Problem description: Report every line of the records that contains the word "valign".

(Records supplied Opens)

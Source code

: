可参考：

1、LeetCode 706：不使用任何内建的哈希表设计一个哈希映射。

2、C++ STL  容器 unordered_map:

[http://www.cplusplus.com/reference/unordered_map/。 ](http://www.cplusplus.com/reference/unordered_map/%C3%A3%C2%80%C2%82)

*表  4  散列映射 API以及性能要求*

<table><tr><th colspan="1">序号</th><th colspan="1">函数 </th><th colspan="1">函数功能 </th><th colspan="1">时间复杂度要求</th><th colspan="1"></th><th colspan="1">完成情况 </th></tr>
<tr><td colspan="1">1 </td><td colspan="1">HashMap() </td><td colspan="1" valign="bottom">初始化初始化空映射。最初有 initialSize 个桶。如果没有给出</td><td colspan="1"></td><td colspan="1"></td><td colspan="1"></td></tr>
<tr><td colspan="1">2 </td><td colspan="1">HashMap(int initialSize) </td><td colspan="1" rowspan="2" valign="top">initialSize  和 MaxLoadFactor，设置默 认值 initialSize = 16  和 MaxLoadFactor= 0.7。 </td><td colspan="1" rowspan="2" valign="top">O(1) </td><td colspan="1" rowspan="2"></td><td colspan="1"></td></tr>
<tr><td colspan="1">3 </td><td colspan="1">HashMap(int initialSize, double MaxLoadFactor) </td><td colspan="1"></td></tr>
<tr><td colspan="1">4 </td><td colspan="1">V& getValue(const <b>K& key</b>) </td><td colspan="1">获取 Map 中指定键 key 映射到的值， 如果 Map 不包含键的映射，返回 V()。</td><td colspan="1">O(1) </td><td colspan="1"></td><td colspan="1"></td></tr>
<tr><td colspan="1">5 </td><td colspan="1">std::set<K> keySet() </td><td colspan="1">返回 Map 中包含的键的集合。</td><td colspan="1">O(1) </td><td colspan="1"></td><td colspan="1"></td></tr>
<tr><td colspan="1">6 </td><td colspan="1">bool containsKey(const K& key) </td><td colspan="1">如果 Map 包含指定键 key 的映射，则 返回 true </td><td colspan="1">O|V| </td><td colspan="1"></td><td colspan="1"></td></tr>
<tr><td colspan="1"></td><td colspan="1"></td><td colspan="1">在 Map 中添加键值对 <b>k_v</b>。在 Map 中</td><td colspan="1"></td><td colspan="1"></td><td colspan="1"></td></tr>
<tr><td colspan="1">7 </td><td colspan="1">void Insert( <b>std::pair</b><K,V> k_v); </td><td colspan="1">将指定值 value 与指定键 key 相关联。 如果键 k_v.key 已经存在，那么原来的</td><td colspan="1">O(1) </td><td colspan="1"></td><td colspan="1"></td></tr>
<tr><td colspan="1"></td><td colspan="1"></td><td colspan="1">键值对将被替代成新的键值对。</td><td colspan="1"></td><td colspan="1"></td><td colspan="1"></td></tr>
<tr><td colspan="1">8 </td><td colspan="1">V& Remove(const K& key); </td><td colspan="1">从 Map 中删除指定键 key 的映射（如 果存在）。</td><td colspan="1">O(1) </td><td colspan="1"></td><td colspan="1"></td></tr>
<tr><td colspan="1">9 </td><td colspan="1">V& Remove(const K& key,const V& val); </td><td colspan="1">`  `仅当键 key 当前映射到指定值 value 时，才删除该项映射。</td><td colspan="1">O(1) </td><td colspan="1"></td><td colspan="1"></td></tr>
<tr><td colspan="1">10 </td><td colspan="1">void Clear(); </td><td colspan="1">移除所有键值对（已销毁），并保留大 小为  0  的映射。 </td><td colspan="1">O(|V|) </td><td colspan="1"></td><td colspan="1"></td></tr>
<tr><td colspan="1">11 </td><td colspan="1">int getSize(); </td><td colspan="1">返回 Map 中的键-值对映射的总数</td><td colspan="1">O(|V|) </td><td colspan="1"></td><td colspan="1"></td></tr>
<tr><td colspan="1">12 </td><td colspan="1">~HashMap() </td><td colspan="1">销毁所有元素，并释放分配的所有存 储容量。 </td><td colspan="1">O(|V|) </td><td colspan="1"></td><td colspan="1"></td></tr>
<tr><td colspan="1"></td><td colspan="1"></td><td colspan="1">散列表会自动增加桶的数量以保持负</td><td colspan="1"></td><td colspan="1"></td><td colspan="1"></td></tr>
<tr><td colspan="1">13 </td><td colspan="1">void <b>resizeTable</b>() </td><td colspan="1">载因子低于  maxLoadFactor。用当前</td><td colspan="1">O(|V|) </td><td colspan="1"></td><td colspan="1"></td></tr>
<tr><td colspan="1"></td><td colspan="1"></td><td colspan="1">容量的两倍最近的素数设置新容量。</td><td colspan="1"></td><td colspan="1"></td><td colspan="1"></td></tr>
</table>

(Records supplied Closes)

Task answer:
<tr><td colspan="1">1 </td><td colspan="1">HashMap() </td><td colspan="1" valign="bottom">初始化初始化空映射。最初有 initialSize 个桶。如果没有给出</td><td colspan="1"></td><td colspan="1"></td><td colspan="1"></td></tr>
<tr><td colspan="1">2 </td><td colspan="1">HashMap(int initialSize) </td><td colspan="1" rowspan="2" valign="top">initialSize  和 MaxLoadFactor，设置默 认值 initialSize = 16  和 MaxLoadFactor= 0.7。 </td><td colspan="1" rowspan="2" valign="top">O(1) </td><td colspan="1" rowspan="2"></td><td colspan="1"></td></tr>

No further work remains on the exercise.